Saved entries:
______________________________

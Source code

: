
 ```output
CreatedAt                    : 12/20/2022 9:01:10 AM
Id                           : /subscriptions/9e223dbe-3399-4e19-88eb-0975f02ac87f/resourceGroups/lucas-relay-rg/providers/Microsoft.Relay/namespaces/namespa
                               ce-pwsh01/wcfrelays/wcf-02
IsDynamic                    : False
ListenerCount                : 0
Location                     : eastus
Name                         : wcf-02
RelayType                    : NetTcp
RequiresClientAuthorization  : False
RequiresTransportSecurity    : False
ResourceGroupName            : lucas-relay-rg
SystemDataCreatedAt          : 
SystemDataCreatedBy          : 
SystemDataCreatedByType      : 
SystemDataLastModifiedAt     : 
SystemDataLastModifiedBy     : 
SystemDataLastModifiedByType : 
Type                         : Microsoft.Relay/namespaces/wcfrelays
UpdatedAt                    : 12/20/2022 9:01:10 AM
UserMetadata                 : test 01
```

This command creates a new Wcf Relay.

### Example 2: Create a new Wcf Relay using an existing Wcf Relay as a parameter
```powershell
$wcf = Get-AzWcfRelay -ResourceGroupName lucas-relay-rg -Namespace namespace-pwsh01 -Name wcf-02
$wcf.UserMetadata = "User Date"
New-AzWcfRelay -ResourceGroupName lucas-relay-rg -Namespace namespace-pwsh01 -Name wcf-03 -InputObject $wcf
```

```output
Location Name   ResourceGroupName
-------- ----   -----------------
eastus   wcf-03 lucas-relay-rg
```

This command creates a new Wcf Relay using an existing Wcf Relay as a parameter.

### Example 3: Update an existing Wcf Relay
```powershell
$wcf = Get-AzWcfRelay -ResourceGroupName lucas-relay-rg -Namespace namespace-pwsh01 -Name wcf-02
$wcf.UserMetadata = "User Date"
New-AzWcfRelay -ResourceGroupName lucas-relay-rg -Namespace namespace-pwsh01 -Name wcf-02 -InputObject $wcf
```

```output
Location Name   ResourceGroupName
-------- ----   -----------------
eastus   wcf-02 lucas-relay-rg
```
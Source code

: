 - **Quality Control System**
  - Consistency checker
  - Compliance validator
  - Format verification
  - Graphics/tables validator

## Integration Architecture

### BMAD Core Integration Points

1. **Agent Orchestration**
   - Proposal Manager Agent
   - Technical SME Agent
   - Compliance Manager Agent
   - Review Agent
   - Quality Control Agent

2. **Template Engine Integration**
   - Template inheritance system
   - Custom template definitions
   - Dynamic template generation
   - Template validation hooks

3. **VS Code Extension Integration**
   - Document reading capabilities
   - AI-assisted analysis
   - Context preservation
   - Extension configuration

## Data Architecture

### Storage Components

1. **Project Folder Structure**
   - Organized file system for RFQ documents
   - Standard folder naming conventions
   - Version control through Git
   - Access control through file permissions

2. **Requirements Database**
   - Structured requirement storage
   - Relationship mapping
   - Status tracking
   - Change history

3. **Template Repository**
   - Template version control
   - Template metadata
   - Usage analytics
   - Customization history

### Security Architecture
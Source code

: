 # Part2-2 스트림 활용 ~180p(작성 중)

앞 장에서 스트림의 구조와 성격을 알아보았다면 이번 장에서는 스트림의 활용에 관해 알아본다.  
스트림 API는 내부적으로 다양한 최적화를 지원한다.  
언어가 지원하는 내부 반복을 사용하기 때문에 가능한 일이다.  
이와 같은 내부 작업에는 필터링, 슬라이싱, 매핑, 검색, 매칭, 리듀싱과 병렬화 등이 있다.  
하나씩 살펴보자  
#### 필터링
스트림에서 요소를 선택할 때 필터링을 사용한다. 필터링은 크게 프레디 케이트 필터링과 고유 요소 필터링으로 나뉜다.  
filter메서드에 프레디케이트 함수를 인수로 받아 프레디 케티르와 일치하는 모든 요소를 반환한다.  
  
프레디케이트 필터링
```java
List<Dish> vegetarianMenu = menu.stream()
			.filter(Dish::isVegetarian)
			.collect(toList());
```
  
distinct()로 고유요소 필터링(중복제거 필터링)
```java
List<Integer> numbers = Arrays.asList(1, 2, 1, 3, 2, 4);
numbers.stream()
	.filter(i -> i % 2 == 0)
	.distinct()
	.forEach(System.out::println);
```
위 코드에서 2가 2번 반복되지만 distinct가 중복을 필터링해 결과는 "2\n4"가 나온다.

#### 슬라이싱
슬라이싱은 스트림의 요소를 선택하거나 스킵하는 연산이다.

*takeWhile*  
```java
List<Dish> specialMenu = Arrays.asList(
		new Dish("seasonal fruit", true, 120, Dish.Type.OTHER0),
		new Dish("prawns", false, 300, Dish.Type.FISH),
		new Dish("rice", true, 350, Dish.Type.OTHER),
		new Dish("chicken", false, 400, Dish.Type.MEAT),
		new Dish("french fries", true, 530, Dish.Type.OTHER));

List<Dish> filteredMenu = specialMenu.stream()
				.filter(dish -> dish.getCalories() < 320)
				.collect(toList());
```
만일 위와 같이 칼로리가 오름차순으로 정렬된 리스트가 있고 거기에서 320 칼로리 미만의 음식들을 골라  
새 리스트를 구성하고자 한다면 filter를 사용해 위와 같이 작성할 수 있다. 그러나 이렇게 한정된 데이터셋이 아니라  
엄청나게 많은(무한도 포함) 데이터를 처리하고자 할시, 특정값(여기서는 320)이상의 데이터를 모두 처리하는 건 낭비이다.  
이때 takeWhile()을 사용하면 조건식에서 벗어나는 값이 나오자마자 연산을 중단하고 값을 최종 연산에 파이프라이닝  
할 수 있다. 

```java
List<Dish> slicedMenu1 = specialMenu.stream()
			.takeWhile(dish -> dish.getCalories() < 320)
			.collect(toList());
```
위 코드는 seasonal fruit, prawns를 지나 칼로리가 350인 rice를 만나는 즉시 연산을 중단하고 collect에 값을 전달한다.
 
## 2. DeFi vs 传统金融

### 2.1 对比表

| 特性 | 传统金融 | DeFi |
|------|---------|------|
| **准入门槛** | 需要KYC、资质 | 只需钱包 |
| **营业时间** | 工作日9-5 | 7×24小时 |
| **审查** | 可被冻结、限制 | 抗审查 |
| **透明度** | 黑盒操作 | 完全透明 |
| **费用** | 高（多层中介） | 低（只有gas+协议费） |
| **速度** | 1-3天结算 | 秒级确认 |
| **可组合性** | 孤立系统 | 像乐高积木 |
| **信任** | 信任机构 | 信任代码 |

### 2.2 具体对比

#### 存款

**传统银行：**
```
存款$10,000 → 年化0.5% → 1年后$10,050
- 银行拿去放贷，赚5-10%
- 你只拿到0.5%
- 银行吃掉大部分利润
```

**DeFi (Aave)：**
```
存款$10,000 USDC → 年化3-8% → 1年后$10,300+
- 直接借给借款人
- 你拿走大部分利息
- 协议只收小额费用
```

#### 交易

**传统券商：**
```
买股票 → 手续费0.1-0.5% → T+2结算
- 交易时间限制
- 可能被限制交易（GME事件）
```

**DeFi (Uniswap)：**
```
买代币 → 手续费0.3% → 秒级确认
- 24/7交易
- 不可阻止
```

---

______________________________

**EXERCISE AIM:** Each line above from the one with "- Custom template definitions" up to and including the one with "새 리스트를 구성하고자" must be set down exactly, and no line outside that span may appear.

**SOLUTION FOR THIS EXERCISE:**
   - Custom template definitions
   - Dynamic template generation
   - Template validation hooks

3. **VS Code Extension Integration**
   - Document reading capabilities
   - AI-assisted analysis
   - Context preservation
   - Extension configuration

## Data Architecture

### Storage Components

1. **Project Folder Structure**
   - Organized file system for RFQ documents
   - Standard folder naming conventions
   - Version control through Git
   - Access control through file permissions

2. **Requirements Database**
   - Structured requirement storage
   - Relationship mapping
   - Status tracking
   - Change history

3. **Template Repository**
   - Template version control
   - Template metadata
   - Usage analytics
   - Customization history

### Security Architecture
Source code

: # Part2-2 스트림 활용 ~180p(작성 중)

앞 장에서 스트림의 구조와 성격을 알아보았다면 이번 장에서는 스트림의 활용에 관해 알아본다.  
스트림 API는 내부적으로 다양한 최적화를 지원한다.  
언어가 지원하는 내부 반복을 사용하기 때문에 가능한 일이다.  
이와 같은 내부 작업에는 필터링, 슬라이싱, 매핑, 검색, 매칭, 리듀싱과 병렬화 등이 있다.  
하나씩 살펴보자  
#### 필터링
스트림에서 요소를 선택할 때 필터링을 사용한다. 필터링은 크게 프레디 케이트 필터링과 고유 요소 필터링으로 나뉜다.  
filter메서드에 프레디케이트 함수를 인수로 받아 프레디 케티르와 일치하는 모든 요소를 반환한다.  
  
프레디케이트 필터링
```java
List<Dish> vegetarianMenu = menu.stream()
			.filter(Dish::isVegetarian)
			.collect(toList());
```
  
distinct()로 고유요소 필터링(중복제거 필터링)
```java
List<Integer> numbers = Arrays.asList(1, 2, 1, 3, 2, 4);
numbers.stream()
	.filter(i -> i % 2 == 0)
	.distinct()
	.forEach(System.out::println);
```
위 코드에서 2가 2번 반복되지만 distinct가 중복을 필터링해 결과는 "2\n4"가 나온다.

#### 슬라이싱
슬라이싱은 스트림의 요소를 선택하거나 스킵하는 연산이다.

*takeWhile*  
```java
List<Dish> specialMenu = Arrays.asList(
		new Dish("seasonal fruit", true, 120, Dish.Type.OTHER0),
		new Dish("prawns", false, 300, Dish.Type.FISH),
		new Dish("rice", true, 350, Dish.Type.OTHER),
		new Dish("chicken", false, 400, Dish.Type.MEAT),
		new Dish("french fries", true, 530, Dish.Type.OTHER));

List<Dish> filteredMenu = specialMenu.stream()
				.filter(dish -> dish.getCalories() < 320)
				.collect(toList());
```
만일 위와 같이 칼로리가 오름차순으로 정렬된 리스트가 있고 거기에서 320 칼로리 미만의 음식들을 골라  
새 리스트를 구성하고자 한다면 filter를 사용해 위와 같이 작성할 수 있다. 그러나 이렇게 한정된 데이터셋이 아니라  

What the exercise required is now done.